I don't think there's anything wrong with wanting that to happen again, as long as you don't get too hung up on that want. There will be many days that your meditation isn't like this at all, where your mind feels really sloppy and all over the place. My experience is that this is just how it is, and it is best in the long run to just let the mind be as it is. I still have crappy days and foul moods, but I have found that mindfulness has raised my baseline mood level and dramatically improved my quality of life.
With regard to investigating thoughts vs. just returning to the breath, maybe just return to the breath for now, acknowledging the thought that you have just had. There is definitely merit in investigating thoughts and trying to ascertain what (if anything) is causing them to arise. Working out what is causing recurring thought patterns has enabled me to make some positive changes in my life, without doubt. It's a tricky thing to do though, so maybe just return to the breath for now, and really get your practice off the ground.
It seems to me like you've made a solid start though. Meditating every single day definitely made a real difference to my practice.
Good luck!
- HighFlyingBird
- Posts: 6
- Practice Mindfulness Since: 20 Oct 2016
- Location: Aberdeen, Scotland
Thanks for replying Gareth, I've read quite a few of your posts on here and value your comments immensely!
Yeah, I'm happy to continue just coming back to the breath for now. It makes it a bit simpler than analysing anything at the moment at this early stage. It's good to know that you think I'm doing things effectively and it gives me confidence that I'm on the right path.
I have definitely noticed being a bit more tolerant of little annoyances at home like kids misbehaving, housework needing done etc. I notice that I'm getting angry or frustrated and because I'm now aware of it as just a feeling I can control, i do my best to respond... 'appropriately'. :0)
Thanks again.
Yeah, I'm happy to continue just coming back to the breath for now. It makes it a bit simpler than analysing anything at the moment at this early stage. It's good to know that you think I'm doing things effectively and it gives me confidence that I'm on the right path.
I have definitely noticed being a bit more tolerant of little annoyances at home like kids misbehaving, housework needing done etc.
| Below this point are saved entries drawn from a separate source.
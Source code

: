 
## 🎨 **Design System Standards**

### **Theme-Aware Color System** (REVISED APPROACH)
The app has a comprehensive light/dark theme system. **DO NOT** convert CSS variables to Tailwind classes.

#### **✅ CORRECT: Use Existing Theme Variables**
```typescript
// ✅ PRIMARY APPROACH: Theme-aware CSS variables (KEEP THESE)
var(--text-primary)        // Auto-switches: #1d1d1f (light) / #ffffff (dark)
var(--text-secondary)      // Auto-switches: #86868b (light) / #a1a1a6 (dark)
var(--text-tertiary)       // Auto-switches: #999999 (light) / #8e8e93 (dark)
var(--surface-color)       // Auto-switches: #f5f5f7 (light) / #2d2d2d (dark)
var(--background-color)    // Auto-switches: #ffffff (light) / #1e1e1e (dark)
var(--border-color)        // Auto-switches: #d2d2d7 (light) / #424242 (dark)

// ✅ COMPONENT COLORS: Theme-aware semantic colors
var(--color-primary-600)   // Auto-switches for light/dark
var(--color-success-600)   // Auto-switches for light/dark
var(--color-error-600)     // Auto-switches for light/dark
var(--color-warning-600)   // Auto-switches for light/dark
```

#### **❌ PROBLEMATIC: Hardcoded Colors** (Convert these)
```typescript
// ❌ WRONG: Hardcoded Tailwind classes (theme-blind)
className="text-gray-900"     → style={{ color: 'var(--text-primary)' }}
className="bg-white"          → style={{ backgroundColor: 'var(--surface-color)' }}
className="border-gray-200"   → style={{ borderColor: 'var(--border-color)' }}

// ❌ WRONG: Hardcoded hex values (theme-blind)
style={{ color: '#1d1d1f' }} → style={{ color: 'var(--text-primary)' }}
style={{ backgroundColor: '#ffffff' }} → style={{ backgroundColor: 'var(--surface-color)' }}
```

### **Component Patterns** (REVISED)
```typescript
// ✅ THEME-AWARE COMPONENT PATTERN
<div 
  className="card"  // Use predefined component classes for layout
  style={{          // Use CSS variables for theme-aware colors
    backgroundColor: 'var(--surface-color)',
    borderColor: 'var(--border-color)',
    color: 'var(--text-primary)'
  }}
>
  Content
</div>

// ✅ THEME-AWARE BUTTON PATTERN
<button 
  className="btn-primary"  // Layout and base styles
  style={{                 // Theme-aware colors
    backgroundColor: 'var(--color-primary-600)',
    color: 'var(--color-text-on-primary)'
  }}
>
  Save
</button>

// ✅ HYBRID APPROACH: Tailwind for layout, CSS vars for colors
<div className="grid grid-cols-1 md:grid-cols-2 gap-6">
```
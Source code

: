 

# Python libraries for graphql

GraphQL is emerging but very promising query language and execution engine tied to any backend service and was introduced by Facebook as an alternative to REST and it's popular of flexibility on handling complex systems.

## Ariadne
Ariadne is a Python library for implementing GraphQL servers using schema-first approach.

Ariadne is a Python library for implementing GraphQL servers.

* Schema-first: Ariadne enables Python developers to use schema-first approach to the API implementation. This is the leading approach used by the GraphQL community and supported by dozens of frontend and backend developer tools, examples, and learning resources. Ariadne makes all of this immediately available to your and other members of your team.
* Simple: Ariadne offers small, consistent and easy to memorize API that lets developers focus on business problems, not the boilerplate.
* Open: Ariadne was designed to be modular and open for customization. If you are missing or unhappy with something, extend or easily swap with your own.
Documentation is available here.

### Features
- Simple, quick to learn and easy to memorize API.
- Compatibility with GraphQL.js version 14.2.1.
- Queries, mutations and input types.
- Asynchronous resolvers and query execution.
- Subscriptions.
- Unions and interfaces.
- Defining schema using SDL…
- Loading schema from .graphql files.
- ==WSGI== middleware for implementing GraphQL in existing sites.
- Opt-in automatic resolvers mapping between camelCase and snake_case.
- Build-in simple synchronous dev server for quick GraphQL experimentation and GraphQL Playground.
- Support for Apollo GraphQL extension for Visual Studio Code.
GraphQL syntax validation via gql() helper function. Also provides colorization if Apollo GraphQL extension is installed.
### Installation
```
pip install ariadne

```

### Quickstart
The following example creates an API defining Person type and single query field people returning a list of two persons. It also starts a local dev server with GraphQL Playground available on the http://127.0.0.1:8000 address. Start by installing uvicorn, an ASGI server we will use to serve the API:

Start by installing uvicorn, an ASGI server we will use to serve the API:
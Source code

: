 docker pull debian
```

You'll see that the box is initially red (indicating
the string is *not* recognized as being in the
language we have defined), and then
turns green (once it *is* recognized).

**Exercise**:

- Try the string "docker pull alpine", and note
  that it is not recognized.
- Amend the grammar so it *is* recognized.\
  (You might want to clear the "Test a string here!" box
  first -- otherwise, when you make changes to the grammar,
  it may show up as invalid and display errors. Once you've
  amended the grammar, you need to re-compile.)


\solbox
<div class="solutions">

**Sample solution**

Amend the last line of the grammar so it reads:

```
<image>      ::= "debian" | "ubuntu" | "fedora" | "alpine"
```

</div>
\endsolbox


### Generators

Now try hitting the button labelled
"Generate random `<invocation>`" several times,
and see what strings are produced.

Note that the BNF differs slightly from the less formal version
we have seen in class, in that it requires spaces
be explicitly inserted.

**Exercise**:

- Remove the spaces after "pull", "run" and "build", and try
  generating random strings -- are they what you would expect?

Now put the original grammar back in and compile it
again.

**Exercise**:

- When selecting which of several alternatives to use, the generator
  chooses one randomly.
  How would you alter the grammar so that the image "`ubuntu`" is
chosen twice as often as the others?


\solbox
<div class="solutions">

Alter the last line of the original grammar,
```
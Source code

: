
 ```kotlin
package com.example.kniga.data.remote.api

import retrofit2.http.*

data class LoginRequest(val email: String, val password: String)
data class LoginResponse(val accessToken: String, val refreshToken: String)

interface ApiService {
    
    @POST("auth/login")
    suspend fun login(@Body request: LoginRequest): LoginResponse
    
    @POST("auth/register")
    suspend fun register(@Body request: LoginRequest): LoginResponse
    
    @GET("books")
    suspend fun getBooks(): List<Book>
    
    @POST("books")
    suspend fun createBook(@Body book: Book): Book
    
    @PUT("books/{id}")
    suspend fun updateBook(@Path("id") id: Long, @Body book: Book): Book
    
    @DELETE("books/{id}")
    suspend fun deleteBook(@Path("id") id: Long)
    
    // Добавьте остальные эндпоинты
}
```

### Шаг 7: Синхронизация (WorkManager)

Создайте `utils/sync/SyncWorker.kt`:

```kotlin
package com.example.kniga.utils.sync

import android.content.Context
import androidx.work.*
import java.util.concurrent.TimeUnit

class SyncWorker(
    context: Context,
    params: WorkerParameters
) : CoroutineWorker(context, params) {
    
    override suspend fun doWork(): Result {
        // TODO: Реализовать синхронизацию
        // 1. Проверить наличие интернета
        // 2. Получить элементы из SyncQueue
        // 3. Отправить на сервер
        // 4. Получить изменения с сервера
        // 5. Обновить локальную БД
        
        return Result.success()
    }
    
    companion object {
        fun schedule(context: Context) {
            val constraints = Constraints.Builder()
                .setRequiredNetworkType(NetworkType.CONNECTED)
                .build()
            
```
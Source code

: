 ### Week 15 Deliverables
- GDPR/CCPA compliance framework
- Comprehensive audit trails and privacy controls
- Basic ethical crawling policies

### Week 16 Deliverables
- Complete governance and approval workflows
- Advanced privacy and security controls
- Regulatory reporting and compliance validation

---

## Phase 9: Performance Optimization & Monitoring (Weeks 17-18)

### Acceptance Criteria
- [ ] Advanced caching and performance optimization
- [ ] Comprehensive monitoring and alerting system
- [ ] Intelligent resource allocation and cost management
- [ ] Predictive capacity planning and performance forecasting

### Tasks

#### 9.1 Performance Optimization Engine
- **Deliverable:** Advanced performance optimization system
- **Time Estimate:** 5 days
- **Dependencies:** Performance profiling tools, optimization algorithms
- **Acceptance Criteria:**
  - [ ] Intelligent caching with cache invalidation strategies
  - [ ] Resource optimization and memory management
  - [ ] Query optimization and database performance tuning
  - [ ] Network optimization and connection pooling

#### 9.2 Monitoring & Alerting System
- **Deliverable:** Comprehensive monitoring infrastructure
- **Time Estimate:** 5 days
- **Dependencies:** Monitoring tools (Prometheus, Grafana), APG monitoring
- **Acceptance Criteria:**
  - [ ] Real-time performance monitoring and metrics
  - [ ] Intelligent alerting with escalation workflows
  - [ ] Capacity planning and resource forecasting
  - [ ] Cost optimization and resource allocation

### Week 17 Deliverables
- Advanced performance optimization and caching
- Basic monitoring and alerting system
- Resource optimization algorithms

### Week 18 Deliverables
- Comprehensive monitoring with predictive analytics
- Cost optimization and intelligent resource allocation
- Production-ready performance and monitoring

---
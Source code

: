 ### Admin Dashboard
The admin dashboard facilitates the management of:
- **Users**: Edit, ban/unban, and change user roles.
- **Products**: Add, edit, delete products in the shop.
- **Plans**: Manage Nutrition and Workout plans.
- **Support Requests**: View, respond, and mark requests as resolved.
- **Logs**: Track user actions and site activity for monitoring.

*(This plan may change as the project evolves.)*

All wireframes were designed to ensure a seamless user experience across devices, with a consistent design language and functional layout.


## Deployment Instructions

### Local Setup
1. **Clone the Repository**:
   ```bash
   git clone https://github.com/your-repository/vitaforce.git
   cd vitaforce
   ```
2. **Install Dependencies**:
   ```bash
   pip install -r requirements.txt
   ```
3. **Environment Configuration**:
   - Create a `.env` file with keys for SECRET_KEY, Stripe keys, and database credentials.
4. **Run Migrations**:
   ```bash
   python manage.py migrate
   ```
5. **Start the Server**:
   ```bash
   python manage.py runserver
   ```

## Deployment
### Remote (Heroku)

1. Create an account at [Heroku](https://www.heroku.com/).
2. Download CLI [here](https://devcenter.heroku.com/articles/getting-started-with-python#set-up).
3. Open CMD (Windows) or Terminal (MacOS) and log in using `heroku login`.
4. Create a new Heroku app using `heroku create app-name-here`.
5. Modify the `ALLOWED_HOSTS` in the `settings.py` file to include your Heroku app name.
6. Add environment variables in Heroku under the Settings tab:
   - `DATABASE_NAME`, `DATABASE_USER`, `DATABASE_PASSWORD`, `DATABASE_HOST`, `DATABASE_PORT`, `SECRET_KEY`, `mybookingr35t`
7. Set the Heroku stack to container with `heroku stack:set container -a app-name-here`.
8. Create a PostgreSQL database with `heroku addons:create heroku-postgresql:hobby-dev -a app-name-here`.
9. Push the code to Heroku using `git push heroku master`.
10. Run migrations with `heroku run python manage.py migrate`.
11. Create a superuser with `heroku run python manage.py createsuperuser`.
I notice that I'm getting angry or frustrated and because I'm now aware of it as just a feeling I can control, i do my best to respond... 'appropriately'. :0)
Thanks again.
HighFlyingBird wrote:I notice that I'm getting angry or frustrated and because I'm now aware of it as just a feeling I can control, i do my best to respond... 'appropriately'. :0)
This is the very essence of mindfulness, and it's a skill that grows and grows in tiny little increments.
Give yourself lots of compassion too. There will be times when you don't notice the fear or the anger coming and you react to it. I've been meditating for 5 years and still happens to me all the time. Beating yourself up for not being mindful will do you no good at all.